I am working on a conference on creating legacy for high powered executives. It is led by three folks who are well respected in the spiritual community, as well as people who have gained great success in the business world. http://www.Retreat@strmedia.com
We are all working as volunteers, believing in this idea as a concept, which in a new paradigm, could redefine success and what we leave as a legacy, both to family and corporations. And so we have all been toiling, agreeing to share the proceeds and hopefully have a rollicking success and then move on to produce many more of these symposia. Maybe.
But first we have to launch this one. And so since we all have other tidbits of work we have conference calls to get as E says “into harmony”. We had one of these calls last night. E and I were on the phone waiting, I was yacking away. There was no J. I called his cell and left a message. we parsed some potential conference glitches and then agreed not to worry about J; life had intervened.
This morning we received this email from J ” I went to a memorial service for my mentor. It hit me harder than I expected.
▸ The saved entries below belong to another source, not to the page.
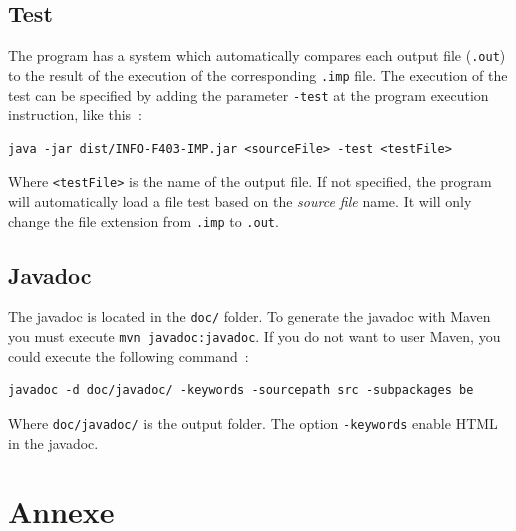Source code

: \documentclass[a4paper,11pt]{article}
\begin{document}
  \subsection{Test}
    The program has a system which automatically compares each output file (\verb|.out|) to the result of the execution of the corresponding \verb|.imp| file. The execution of the test can be specified by adding the parameter \verb|-test| at the program execution instruction, like this~:
    \begin{verbatim}
java -jar dist/INFO-F403-IMP.jar <sourceFile> -test <testFile>\end{verbatim}
    Where \verb|<testFile>| is the name of the output file. If not specified, the program will automatically load a file test based on the \textit{source file} name. It will only change the file extension from \verb|.imp| to \verb|.out|.
    
    
  \subsection{Javadoc}
    The javadoc is located in the \verb|doc/| folder. To generate the javadoc with Maven you must execute \verb|mvn javadoc:javadoc|.  If you do not want to user Maven, you could execute the following command~:
    \begin{verbatim}
javadoc -d doc/javadoc/ -keywords -sourcepath src -subpackages be
    \end{verbatim}
    Where \verb|doc/javadoc/| is the output folder. The option \verb|-keywords| enable HTML in the javadoc.

\section{Annexe}
\end{document}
I got drunk and forgot the conference call. My apologies. Can we talk this afternoon?” I love that J, a spiritual demi god to me, wrote with candor. It was so clear, so open and so unashamed.
In my life, for years, there has been a kind of obfuscation about ever, EVER making mistakes. I had to lie, cover up and attempt to prevaricate to create the sense that I was perfect or I wouldn’t be able to exist within my family or work world.
And here was J’s complete honesty.
I value that and it is freeing. Often I feel I am the only one floating alone, stumbling and falling so egregiously off the path. Id someone so much more evolved than I am, can find the inner grist and safe space to say, I took a detour, I am back, then I maybe I can as well.